When required by section 211B.34, subdivision 2 or 3, the chief administrative law judge must assign the complaint to a panel of three administrative law judges for an evidentiary hearing. The hearing must be held within the following times:
(1) ten days after the complaint was assigned, if an expedited probable cause hearing was requested or required under section 211B.33;
(2) 30 days after the complaint was filed, if it was filed within 60 days before the primary or special election or within 90 days before the general election to which the complaint relates; or
(3) 90 days after the complaint was filed, if it was filed at any other time.
For good cause shown, the panel may extend the deadline set forth in clause (2) or (3) by 60 days.
The panel must determine whether the violation alleged in the complaint occurred and must make at least one of the following dispositions:
(a) The panel may dismiss the complaint.
(b) The panel may issue a reprimand.
(c) The panel may find that a statement made in a paid advertisement or campaign material violated section 211B.06.
(d) The panel may impose a civil penalty of up to $5,000 for any violation of chapter 211A or 211B.
(e) The panel may refer the complaint to the appropriate county attorney.
The panel must dispose of the complaint:
(1) within three days after the hearing record closes, if an expedited probable cause hearing was required by section 211B.33; and
(2) within 14 days after the hearing record closes, if an expedited probable cause hearing was not required by section 211B.33.
The administrative law judge or panel may consider any evidence and argument submitted until a hearing record is closed, including affidavits and documentation, or may continue a hearing to enable the parties to submit additional testimony.
At any time before an evidentiary hearing under section 211B.35 begins, a complainant may withdraw a complaint filed under section 211B.32. After the evidentiary hearing begins, a complaint filed under section 211B.32 may only be withdrawn with the permission of the panel.
If the assigned administrative law judge or panel determines the complaint is frivolous, they may order the complainant to pay the respondent's reasonable attorney fees and to pay the costs of the office in the proceeding in which the complaint was dismissed.
A party aggrieved by a final decision on a complaint filed under section 211B.32 is entitled to judicial review of the decision as provided in sections 14.63 to 14.69; however, proceedings on a complaint filed under section 211B.32 are not a contested case within the meaning of chapter 14 and are not otherwise governed by chapter 14.

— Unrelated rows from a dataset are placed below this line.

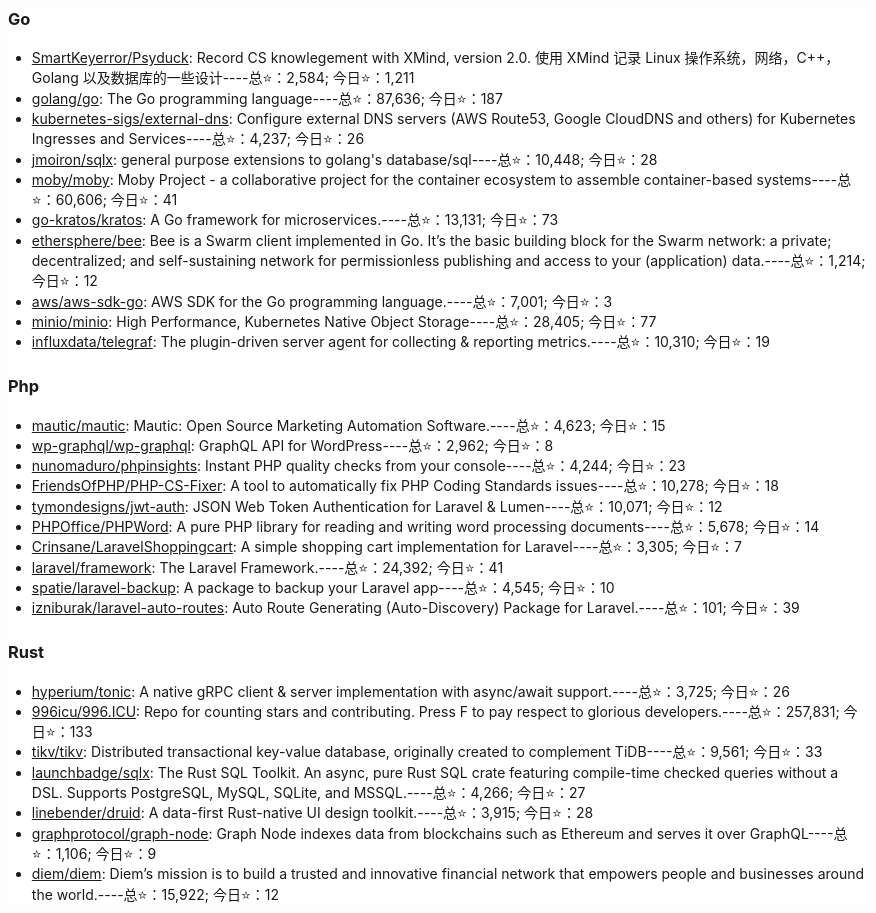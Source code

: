 ### Go 
- [SmartKeyerror/Psyduck](https://github.com/SmartKeyerror/Psyduck): Record CS knowlegement with XMind, version 2.0. 使用 XMind 记录 Linux 操作系统，网络，C++，Golang 以及数据库的一些设计----总⭐️：2,584; 今日⭐️：1,211 
- [golang/go](https://github.com/golang/go): The Go programming language----总⭐️：87,636; 今日⭐️：187 
- [kubernetes-sigs/external-dns](https://github.com/kubernetes-sigs/external-dns): Configure external DNS servers (AWS Route53, Google CloudDNS and others) for Kubernetes Ingresses and Services----总⭐️：4,237; 今日⭐️：26 
- [jmoiron/sqlx](https://github.com/jmoiron/sqlx): general purpose extensions to golang's database/sql----总⭐️：10,448; 今日⭐️：28 
- [moby/moby](https://github.com/moby/moby): Moby Project - a collaborative project for the container ecosystem to assemble container-based systems----总⭐️：60,606; 今日⭐️：41 
- [go-kratos/kratos](https://github.com/go-kratos/kratos): A Go framework for microservices.----总⭐️：13,131; 今日⭐️：73 
- [ethersphere/bee](https://github.com/ethersphere/bee): Bee is a Swarm client implemented in Go. It’s the basic building block for the Swarm network: a private; decentralized; and self-sustaining network for permissionless publishing and access to your (application) data.----总⭐️：1,214; 今日⭐️：12 
- [aws/aws-sdk-go](https://github.com/aws/aws-sdk-go): AWS SDK for the Go programming language.----总⭐️：7,001; 今日⭐️：3 
- [minio/minio](https://github.com/minio/minio): High Performance, Kubernetes Native Object Storage----总⭐️：28,405; 今日⭐️：77 
- [influxdata/telegraf](https://github.com/influxdata/telegraf): The plugin-driven server agent for collecting & reporting metrics.----总⭐️：10,310; 今日⭐️：19 

### Php 
- [mautic/mautic](https://github.com/mautic/mautic): Mautic: Open Source Marketing Automation Software.----总⭐️：4,623; 今日⭐️：15 
- [wp-graphql/wp-graphql](https://github.com/wp-graphql/wp-graphql): GraphQL API for WordPress----总⭐️：2,962; 今日⭐️：8 
- [nunomaduro/phpinsights](https://github.com/nunomaduro/phpinsights): Instant PHP quality checks from your console----总⭐️：4,244; 今日⭐️：23 
- [FriendsOfPHP/PHP-CS-Fixer](https://github.com/FriendsOfPHP/PHP-CS-Fixer): A tool to automatically fix PHP Coding Standards issues----总⭐️：10,278; 今日⭐️：18 
- [tymondesigns/jwt-auth](https://github.com/tymondesigns/jwt-auth): JSON Web Token Authentication for Laravel & Lumen----总⭐️：10,071; 今日⭐️：12 
- [PHPOffice/PHPWord](https://github.com/PHPOffice/PHPWord): A pure PHP library for reading and writing word processing documents----总⭐️：5,678; 今日⭐️：14 
- [Crinsane/LaravelShoppingcart](https://github.com/Crinsane/LaravelShoppingcart): A simple shopping cart implementation for Laravel----总⭐️：3,305; 今日⭐️：7 
- [laravel/framework](https://github.com/laravel/framework): The Laravel Framework.----总⭐️：24,392; 今日⭐️：41 
- [spatie/laravel-backup](https://github.com/spatie/laravel-backup): A package to backup your Laravel app----总⭐️：4,545; 今日⭐️：10 
- [izniburak/laravel-auto-routes](https://github.com/izniburak/laravel-auto-routes): Auto Route Generating (Auto-Discovery) Package for Laravel.----总⭐️：101; 今日⭐️：39 

### Rust 
- [hyperium/tonic](https://github.com/hyperium/tonic): A native gRPC client & server implementation with async/await support.----总⭐️：3,725; 今日⭐️：26 
- [996icu/996.ICU](https://github.com/996icu/996.ICU): Repo for counting stars and contributing. Press F to pay respect to glorious developers.----总⭐️：257,831; 今日⭐️：133 
- [tikv/tikv](https://github.com/tikv/tikv): Distributed transactional key-value database, originally created to complement TiDB----总⭐️：9,561; 今日⭐️：33 
- [launchbadge/sqlx](https://github.com/launchbadge/sqlx): The Rust SQL Toolkit. An async, pure Rust SQL crate featuring compile-time checked queries without a DSL. Supports PostgreSQL, MySQL, SQLite, and MSSQL.----总⭐️：4,266; 今日⭐️：27 
- [linebender/druid](https://github.com/linebender/druid): A data-first Rust-native UI design toolkit.----总⭐️：3,915; 今日⭐️：28 
- [graphprotocol/graph-node](https://github.com/graphprotocol/graph-node): Graph Node indexes data from blockchains such as Ethereum and serves it over GraphQL----总⭐️：1,106; 今日⭐️：9 
- [diem/diem](https://github.com/diem/diem): Diem’s mission is to build a trusted and innovative financial network that empowers people and businesses around the world.----总⭐️：15,922; 今日⭐️：12 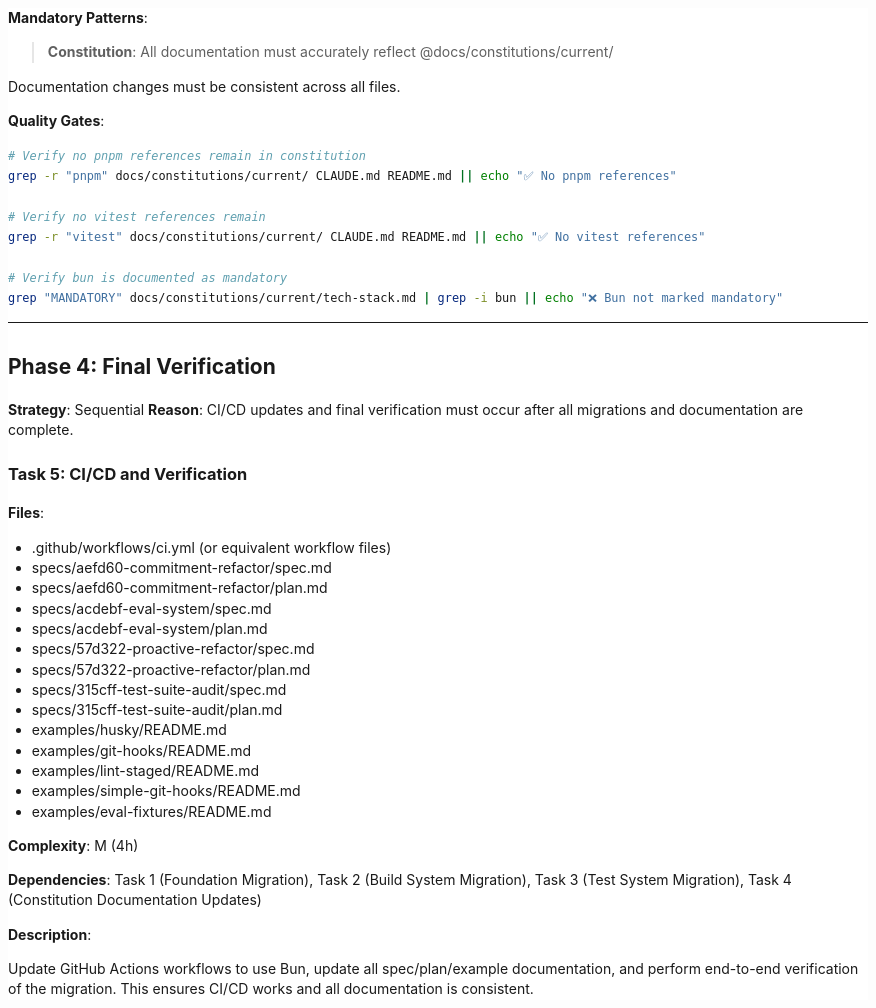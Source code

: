 **Mandatory Patterns**:

> **Constitution**: All documentation must accurately reflect @docs/constitutions/current/

Documentation changes must be consistent across all files.

**Quality Gates**:

```bash
# Verify no pnpm references remain in constitution
grep -r "pnpm" docs/constitutions/current/ CLAUDE.md README.md || echo "✅ No pnpm references"

# Verify no vitest references remain
grep -r "vitest" docs/constitutions/current/ CLAUDE.md README.md || echo "✅ No vitest references"

# Verify bun is documented as mandatory
grep "MANDATORY" docs/constitutions/current/tech-stack.md | grep -i bun || echo "❌ Bun not marked mandatory"
```

---

## Phase 4: Final Verification

**Strategy**: Sequential
**Reason**: CI/CD updates and final verification must occur after all migrations and documentation are complete.

### Task 5: CI/CD and Verification

**Files**:

- .github/workflows/ci.yml (or equivalent workflow files)
- specs/aefd60-commitment-refactor/spec.md
- specs/aefd60-commitment-refactor/plan.md
- specs/acdebf-eval-system/spec.md
- specs/acdebf-eval-system/plan.md
- specs/57d322-proactive-refactor/spec.md
- specs/57d322-proactive-refactor/plan.md
- specs/315cff-test-suite-audit/spec.md
- specs/315cff-test-suite-audit/plan.md
- examples/husky/README.md
- examples/git-hooks/README.md
- examples/lint-staged/README.md
- examples/simple-git-hooks/README.md
- examples/eval-fixtures/README.md

**Complexity**: M (4h)

**Dependencies**: Task 1 (Foundation Migration), Task 2 (Build System Migration), Task 3 (Test System Migration), Task 4 (Constitution Documentation Updates)

**Description**:

Update GitHub Actions workflows to use Bun, update all spec/plan/example documentation, and perform end-to-end verification of the migration. This ensures CI/CD works and all documentation is consistent.
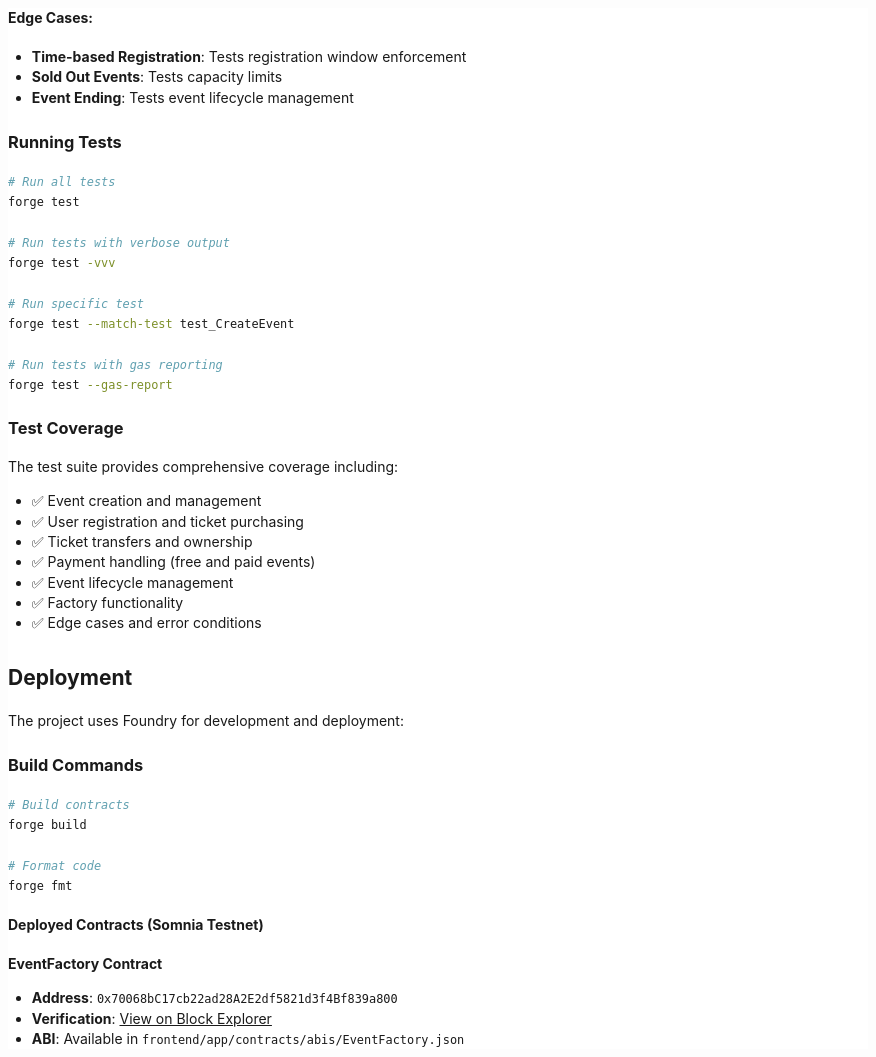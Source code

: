 #### Edge Cases:

- **Time-based Registration**: Tests registration window enforcement
- **Sold Out Events**: Tests capacity limits
- **Event Ending**: Tests event lifecycle management

### Running Tests

```bash
# Run all tests
forge test

# Run tests with verbose output
forge test -vvv

# Run specific test
forge test --match-test test_CreateEvent

# Run tests with gas reporting
forge test --gas-report
```

### Test Coverage

The test suite provides comprehensive coverage including:

- ✅ Event creation and management
- ✅ User registration and ticket purchasing
- ✅ Ticket transfers and ownership
- ✅ Payment handling (free and paid events)
- ✅ Event lifecycle management
- ✅ Factory functionality
- ✅ Edge cases and error conditions

## Deployment

The project uses Foundry for development and deployment:

### Build Commands

```bash
# Build contracts
forge build

# Format code
forge fmt
```

#### Deployed Contracts (Somnia Testnet)

**EventFactory Contract**

- **Address**: `0x70068bC17cb22ad28A2E2df5821d3f4Bf839a800`
- **Verification**: [View on Block Explorer](https://shannon-explorer.somnia.network/address/0x70068bC17cb22ad28A2E2df5821d3f4Bf839a800)
- **ABI**: Available in `frontend/app/contracts/abis/EventFactory.json`
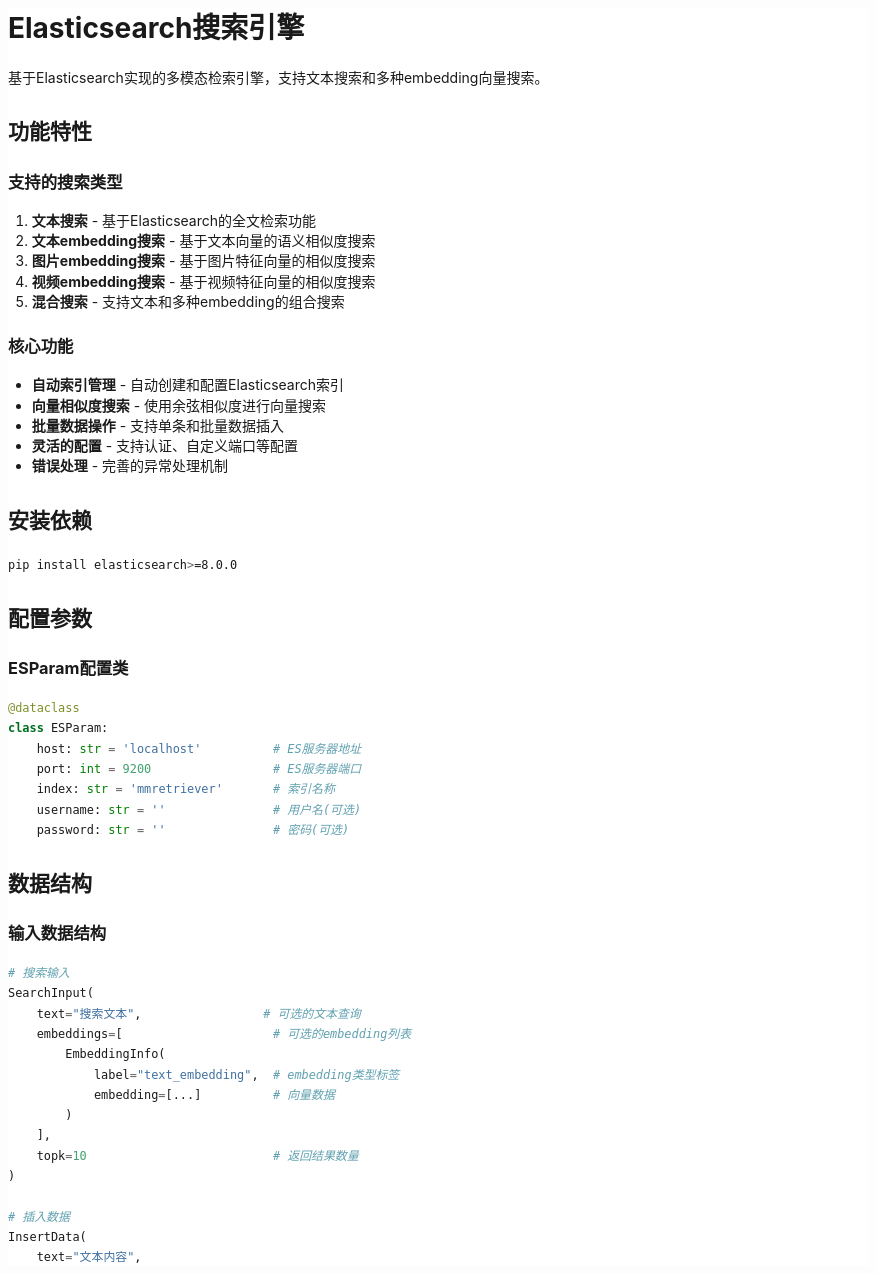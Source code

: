 # Elasticsearch搜索引擎

基于Elasticsearch实现的多模态检索引擎，支持文本搜索和多种embedding向量搜索。

## 功能特性

### 支持的搜索类型

1. **文本搜索** - 基于Elasticsearch的全文检索功能
2. **文本embedding搜索** - 基于文本向量的语义相似度搜索  
3. **图片embedding搜索** - 基于图片特征向量的相似度搜索
4. **视频embedding搜索** - 基于视频特征向量的相似度搜索
5. **混合搜索** - 支持文本和多种embedding的组合搜索

### 核心功能

- **自动索引管理** - 自动创建和配置Elasticsearch索引
- **向量相似度搜索** - 使用余弦相似度进行向量搜索
- **批量数据操作** - 支持单条和批量数据插入
- **灵活的配置** - 支持认证、自定义端口等配置
- **错误处理** - 完善的异常处理机制

## 安装依赖

```bash
pip install elasticsearch>=8.0.0
```

## 配置参数

### ESParam配置类

```python
@dataclass
class ESParam:
    host: str = 'localhost'          # ES服务器地址
    port: int = 9200                 # ES服务器端口  
    index: str = 'mmretriever'       # 索引名称
    username: str = ''               # 用户名(可选)
    password: str = ''               # 密码(可选)
```

## 数据结构

### 输入数据结构

```python
# 搜索输入
SearchInput(
    text="搜索文本",                 # 可选的文本查询
    embeddings=[                     # 可选的embedding列表
        EmbeddingInfo(
            label="text_embedding",  # embedding类型标签
            embedding=[...]          # 向量数据
        )
    ],
    topk=10                          # 返回结果数量
)

# 插入数据
InsertData(
    text="文本内容",
```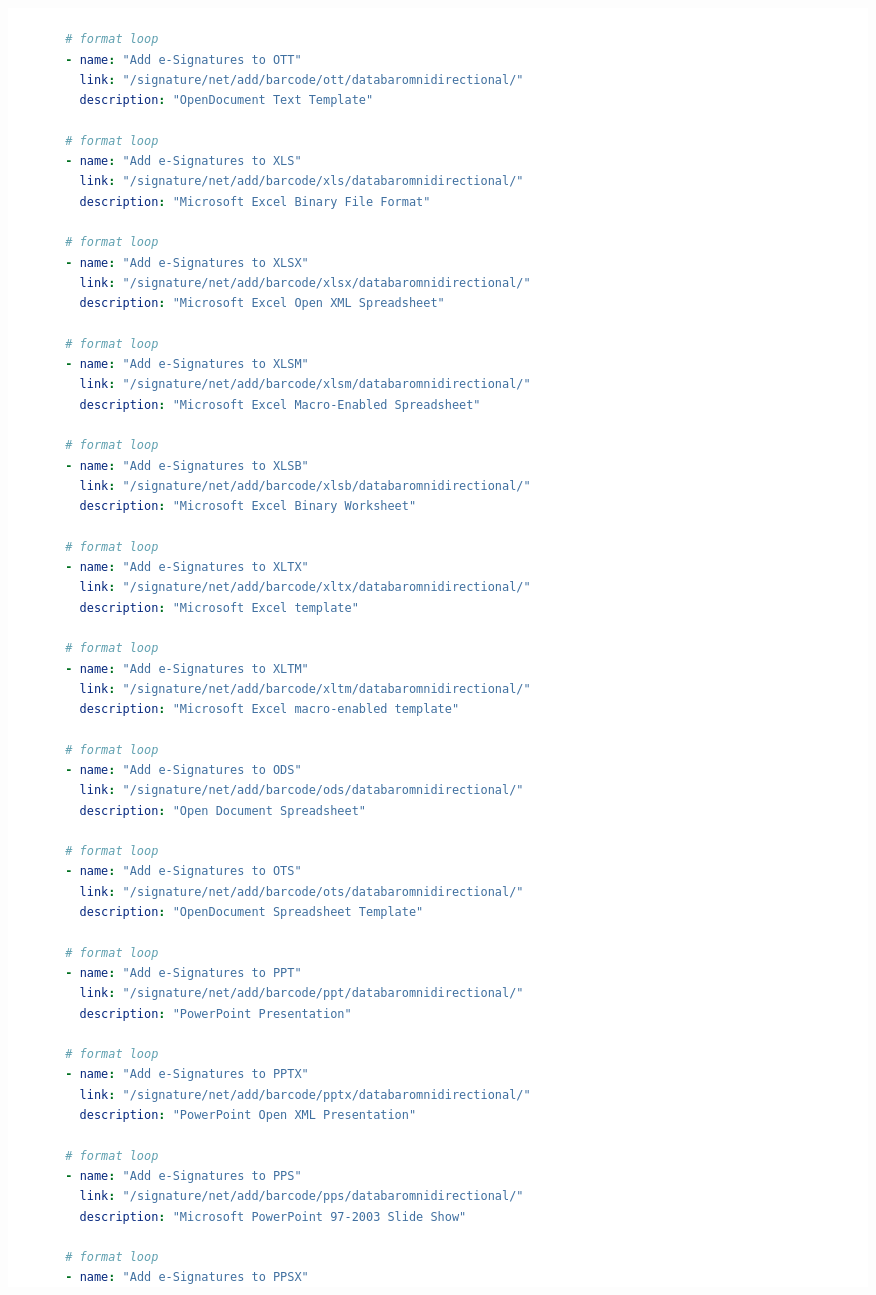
 ```yaml

        # format loop
        - name: "Add e-Signatures to OTT"
          link: "/signature/net/add/barcode/ott/databaromnidirectional/"
          description: "OpenDocument Text Template"

        # format loop
        - name: "Add e-Signatures to XLS"
          link: "/signature/net/add/barcode/xls/databaromnidirectional/"
          description: "Microsoft Excel Binary File Format"

        # format loop
        - name: "Add e-Signatures to XLSX"
          link: "/signature/net/add/barcode/xlsx/databaromnidirectional/"
          description: "Microsoft Excel Open XML Spreadsheet"

        # format loop
        - name: "Add e-Signatures to XLSM"
          link: "/signature/net/add/barcode/xlsm/databaromnidirectional/"
          description: "Microsoft Excel Macro-Enabled Spreadsheet"

        # format loop
        - name: "Add e-Signatures to XLSB"
          link: "/signature/net/add/barcode/xlsb/databaromnidirectional/"
          description: "Microsoft Excel Binary Worksheet"

        # format loop
        - name: "Add e-Signatures to XLTX"
          link: "/signature/net/add/barcode/xltx/databaromnidirectional/"
          description: "Microsoft Excel template"

        # format loop
        - name: "Add e-Signatures to XLTM"
          link: "/signature/net/add/barcode/xltm/databaromnidirectional/"
          description: "Microsoft Excel macro-enabled template"

        # format loop
        - name: "Add e-Signatures to ODS"
          link: "/signature/net/add/barcode/ods/databaromnidirectional/"
          description: "Open Document Spreadsheet"

        # format loop
        - name: "Add e-Signatures to OTS"
          link: "/signature/net/add/barcode/ots/databaromnidirectional/"
          description: "OpenDocument Spreadsheet Template"

        # format loop
        - name: "Add e-Signatures to PPT"
          link: "/signature/net/add/barcode/ppt/databaromnidirectional/"
          description: "PowerPoint Presentation"

        # format loop
        - name: "Add e-Signatures to PPTX"
          link: "/signature/net/add/barcode/pptx/databaromnidirectional/"
          description: "PowerPoint Open XML Presentation"

        # format loop
        - name: "Add e-Signatures to PPS"
          link: "/signature/net/add/barcode/pps/databaromnidirectional/"
          description: "Microsoft PowerPoint 97-2003 Slide Show"

        # format loop
        - name: "Add e-Signatures to PPSX"
```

Except as otherwise provided in section 211B.36, subdivision 3, the chief administrative law judge shall assess the cost of considering complaints filed under section 211B.32 as provided in this section. Costs of complaints relating to a statewide ballot question or an election for a statewide or legislative office must be assessed against the appropriation from the general fund to the general account of the state elections campaign fund in section 10A.31, subdivision 4. Costs of complaints relating to any other ballot question or elective office must be assessed against the county or counties in which the election is held. Where the election is held in more than one county, the chief administrative law judge shall apportion the assessment among the counties in proportion to their respective populations within the election district to which the complaint relates according to the most recent decennial federal census.